_Your objective_
Output every entry exactly, without any pictures.

--- Material for the task Enclosed Below ---

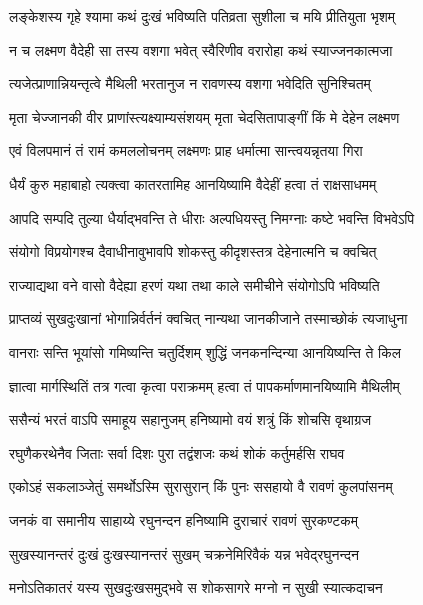 \twolineshloka
{लङ्केशस्य गृहे श्यामा कथं दुःखं भविष्यति}
{पतिव्रता सुशीला च मयि प्रीतियुता भृशम्}%

\twolineshloka
{न च लक्ष्मण वैदेही सा तस्य वशगा भवेत्}
{स्वैरिणीव वरारोहा कथं स्याज्जनकात्मजा}%

\twolineshloka
{त्यजेत्प्राणान्नियन्तृत्वे मैथिली भरतानुज}
{न रावणस्य वशगा भवेदिति सुनिश्चितम्}%

\twolineshloka
{मृता चेज्जानकी वीर प्राणांस्त्यक्ष्याम्यसंशयम्}
{मृता चेदसितापाङ्गीं किं मे देहेन लक्ष्मण}%

\twolineshloka
{एवं विलपमानं तं रामं कमललोचनम्}
{लक्ष्मणः प्राह धर्मात्मा सान्त्वयन्नृतया गिरा}%

\twolineshloka
{धैर्यं कुरु महाबाहो त्यक्त्वा कातरतामिह}
{आनयिष्यामि वैदेहीं हत्वा तं राक्षसाधमम्}%

\twolineshloka
{आपदि सम्पदि तुल्या धैर्याद्‌भवन्ति ते धीराः}
{अल्पधियस्तु निमग्नाः कष्टे भवन्ति विभवेऽपि}%

\twolineshloka
{संयोगो विप्रयोगश्च दैवाधीनावुभावपि}
{शोकस्तु कीदृशस्तत्र देहेनात्मनि च क्वचित्}%

\twolineshloka
{राज्याद्यथा वने वासो वैदेह्या हरणं यथा}
{तथा काले समीचीने संयोगोऽपि भविष्यति}%

\twolineshloka
{प्राप्तव्यं सुखदुःखानां भोगान्निर्वर्तनं क्वचित्}
{नान्यथा जानकीजाने तस्माच्छोकं त्यजाधुना}%

\twolineshloka
{वानराः सन्ति भूयांसो गमिष्यन्ति चतुर्दिशम्}
{शुद्धिं जनकनन्दिन्या आनयिष्यन्ति ते किल}%

\twolineshloka
{ज्ञात्वा मार्गस्थितिं तत्र गत्वा कृत्वा पराक्रमम्}
{हत्वा तं पापकर्माणमानयिष्यामि मैथिलीम्}%

\twolineshloka
{ससैन्यं भरतं वाऽपि समाहूय सहानुजम्}
{हनिष्यामो वयं शत्रुं किं शोचसि वृथाग्रज}%

\twolineshloka
{रघुणैकरथेनैव जिताः सर्वा दिशः पुरा}
{तद्वंशजः कथं शोकं कर्तुमर्हसि राघव}%

\twolineshloka
{एकोऽहं सकलाञ्जेतुं समर्थोऽस्मि सुरासुरान्}
{किं पुनः ससहायो वै रावणं कुलपांसनम्}%

\twolineshloka
{जनकं वा समानीय साहाय्ये रघुनन्दन}
{हनिष्यामि दुराचारं रावणं सुरकण्टकम्}%

\twolineshloka
{सुखस्यानन्तरं दुःखं दुःखस्यानन्तरं सुखम्}
{चक्रनेमिरिवैकं यन्न भवेद्‌रघुनन्दन}%

\twolineshloka
{मनोऽतिकातरं यस्य सुखदुःखसमुद्‌भवे}
{स शोकसागरे मग्नो न सुखी स्यात्कदाचन}%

--- End of Enclosed Material for the task ---

_Written response_
 \twolineshloka
{लङ्केशस्य गृहे श्यामा कथं दुःखं भविष्यति}
{पतिव्रता सुशीला च मयि प्रीतियुता भृशम्}%

\twolineshloka
{न च लक्ष्मण वैदेही सा तस्य वशगा भवेत्}
{स्वैरिणीव वरारोहा कथं स्याज्जनकात्मजा}%

\twolineshloka
{त्यजेत्प्राणान्नियन्तृत्वे मैथिली भरतानुज}
{न रावणस्य वशगा भवेदिति सुनिश्चितम्}%

\twolineshloka
{मृता चेज्जानकी वीर प्राणांस्त्यक्ष्याम्यसंशयम्}
{मृता चेदसितापाङ्गीं किं मे देहेन लक्ष्मण}%

\twolineshloka
{एवं विलपमानं तं रामं कमललोचनम्}
{लक्ष्मणः प्राह धर्मात्मा सान्त्वयन्नृतया गिरा}%

\twolineshloka
{धैर्यं कुरु महाबाहो त्यक्त्वा कातरतामिह}
{आनयिष्यामि वैदेहीं हत्वा तं राक्षसाधमम्}%

\twolineshloka
{आपदि सम्पदि तुल्या धैर्याद्‌भवन्ति ते धीराः}
{अल्पधियस्तु निमग्नाः कष्टे भवन्ति विभवेऽपि}%

\twolineshloka
{संयोगो विप्रयोगश्च दैवाधीनावुभावपि}
{शोकस्तु कीदृशस्तत्र देहेनात्मनि च क्वचित्}%

\twolineshloka
{राज्याद्यथा वने वासो वैदेह्या हरणं यथा}
{तथा काले समीचीने संयोगोऽपि भविष्यति}%

\twolineshloka
{प्राप्तव्यं सुखदुःखानां भोगान्निर्वर्तनं क्वचित्}
{नान्यथा जानकीजाने तस्माच्छोकं त्यजाधुना}%

\twolineshloka
{वानराः सन्ति भूयांसो गमिष्यन्ति चतुर्दिशम्}
{शुद्धिं जनकनन्दिन्या आनयिष्यन्ति ते किल}%

\twolineshloka
{ज्ञात्वा मार्गस्थितिं तत्र गत्वा कृत्वा पराक्रमम्}
{हत्वा तं पापकर्माणमानयिष्यामि मैथिलीम्}%

\twolineshloka
{ससैन्यं भरतं वाऽपि समाहूय सहानुजम्}
{हनिष्यामो वयं शत्रुं किं शोचसि वृथाग्रज}%

\twolineshloka
{रघुणैकरथेनैव जिताः सर्वा दिशः पुरा}
{तद्वंशजः कथं शोकं कर्तुमर्हसि राघव}%

\twolineshloka
{एकोऽहं सकलाञ्जेतुं समर्थोऽस्मि सुरासुरान्}
{किं पुनः ससहायो वै रावणं कुलपांसनम्}%

\twolineshloka
{जनकं वा समानीय साहाय्ये रघुनन्दन}
{हनिष्यामि दुराचारं रावणं सुरकण्टकम्}%

\twolineshloka
{सुखस्यानन्तरं दुःखं दुःखस्यानन्तरं सुखम्}
{चक्रनेमिरिवैकं यन्न भवेद्‌रघुनन्दन}%

\twolineshloka
{मनोऽतिकातरं यस्य सुखदुःखसमुद्‌भवे}
{स शोकसागरे मग्नो न सुखी स्यात्कदाचन}%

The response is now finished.